Designated persons should adopt a risk based approach when carrying out its obligations under the Act.
Ireland is subject to monitoring by FATF of its international obligations concerning AML and CFT through mutual evaluation reviews. The next review of Ireland’s compliance with the FATF Recommendations is due to take place in 2016. See more about FATF and Ireland.
Anti-Money Laundering Explained
What is Money Laundering?
Money laundering is the process by which the proceeds of crime are ‘washed’ through the financial system in an effort to disguise their illegal origin. Money laundering involves:
- an underlying, profit-making crime (e.g. tax evasion, fraud, theft, organised crime, drug trafficking, embezzlement);
- an act to conceal, transfer or convert the proceeds of crime; and
- the person involved knows or ought to have known that the property is the proceeds of crime.
Why are Anti Money Laundering laws important?
Money laundering diverts resources away from economically and socially productive uses and can negatively affect a country’s financial system by undermining its stability. Weak anti money laundering (AML) controls will also have reputational consequences for a country’s financial system.

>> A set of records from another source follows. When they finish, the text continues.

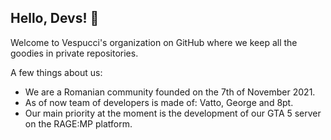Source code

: ## Hello, Devs! :wave:

Welcome to Vespucci's organization on GitHub where we keep all the goodies in private repositories.  

A few things about us: 
* We are a Romanian community founded on the 7th of November 2021.
* As of now team of developers is made of: Vatto, George and 8pt.
* Our main priority at the moment is the development of our GTA 5 server on the RAGE:MP platform.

It is important that a country is seen as having robust AML regulatory framework with financial firms effectively implementing AML systems and controls as it dissuades criminals from targeting that financial system.
In order to combat money laundering, Irish and European law requires financial firms to ensure that they have information about their customers and to develop and maintain AML policies and procedures. This is to ensure that financial firms know who their customers are and what the nature of the business relationship is over the lifetime of that relationship. This will help prevent legitimate accounts from being used by anyone but the legitimate account holder and help prevent criminals setting up anonymous accounts to launder criminal proceeds.

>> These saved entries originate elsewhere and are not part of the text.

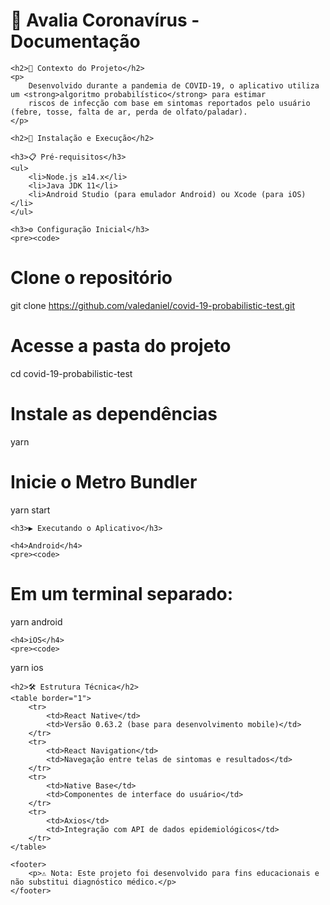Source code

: <!DOCTYPE html>
<html lang="pt-BR">
<head>
    <meta charset="UTF-8">
</head>
<body>
    <h1>🦠 Avalia Coronavírus - Documentação</h1>

    <h2>📖 Contexto do Projeto</h2>
    <p>
        Desenvolvido durante a pandemia de COVID-19, o aplicativo utiliza um <strong>algoritmo probabilístico</strong> para estimar
        riscos de infecção com base em sintomas reportados pelo usuário (febre, tosse, falta de ar, perda de olfato/paladar).
    </p>

    <h2>🚀 Instalação e Execução</h2>

    <h3>📋 Pré-requisitos</h3>
    <ul>
        <li>Node.js ≥14.x</li>
        <li>Java JDK 11</li>
        <li>Android Studio (para emulador Android) ou Xcode (para iOS)</li>
    </ul>

    <h3>⚙️ Configuração Inicial</h3>
    <pre><code>

# Clone o repositório

git clone https://github.com/valedaniel/covid-19-probabilistic-test.git

# Acesse a pasta do projeto

cd covid-19-probabilistic-test

# Instale as dependências

yarn

# Inicie o Metro Bundler

yarn start
</code></pre>

    <h3>▶️ Executando o Aplicativo</h3>

    <h4>Android</h4>
    <pre><code>

# Em um terminal separado:

yarn android
</code></pre>

    <h4>iOS</h4>
    <pre><code>

yarn ios
</code></pre>

    <h2>🛠️ Estrutura Técnica</h2>
    <table border="1">
        <tr>
            <td>React Native</td>
            <td>Versão 0.63.2 (base para desenvolvimento mobile)</td>
        </tr>
        <tr>
            <td>React Navigation</td>
            <td>Navegação entre telas de sintomas e resultados</td>
        </tr>
        <tr>
            <td>Native Base</td>
            <td>Componentes de interface do usuário</td>
        </tr>
        <tr>
            <td>Axios</td>
            <td>Integração com API de dados epidemiológicos</td>
        </tr>
    </table>

    <footer>
        <p>⚠️ Nota: Este projeto foi desenvolvido para fins educacionais e não substitui diagnóstico médico.</p>
    </footer>

</body>
</html>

It is important that Ireland, as a small, open economy with a thriving financial services industry, is an active participant in preventing its financial system from being used for money laundering.
Why must customer identification documentation be provided and kept up to date?

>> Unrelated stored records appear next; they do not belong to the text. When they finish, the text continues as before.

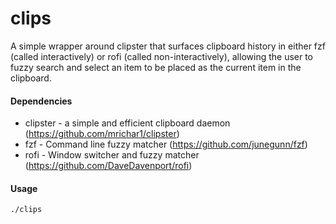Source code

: clips
=====

A simple wrapper around clipster that surfaces clipboard history in either fzf (called interactively) or rofi (called non-interactively), allowing the user to fuzzy search and select an item to be placed as the current item in the clipboard.

#### Dependencies

* clipster - a simple and efficient clipboard daemon (https://github.com/mrichar1/clipster)
* fzf - Command line fuzzy matcher (https://github.com/junegunn/fzf)
* rofi - Window switcher and fuzzy matcher (https://github.com/DaveDavenport/rofi)

#### Usage

    ./clips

A financial services firm is obliged by law to seek identification and verification information from a customer when opening an account. This information is required to prevent money launderers from using the financial system to launder their ill-gotten gains and from compromising the customer’s account. By disclosing basic identification information and keeping this information up to date, a customer helps to ensure that his or her account is secure. By seeking customer information and keeping the information up to date, financial firms are ensuring that proper AML controls are in place and are preventing the Irish financial system from being used for money laundering.
Anonymous accounts or those with limited and/or outdated information allow money launderers to operate undetected in the financial system and exploit this weakness to turn their criminal proceeds into legitimate funds. If a customer does not disclose relevant information required by law, a financial firm is obliged under the AML laws to cease providing services to that customer and may ultimately have to discontinue the business relationship. Customers need to be aware of this as it may prevent accounts being used for everyday transactions such as receipt of payments (e.g. salaries, social welfare).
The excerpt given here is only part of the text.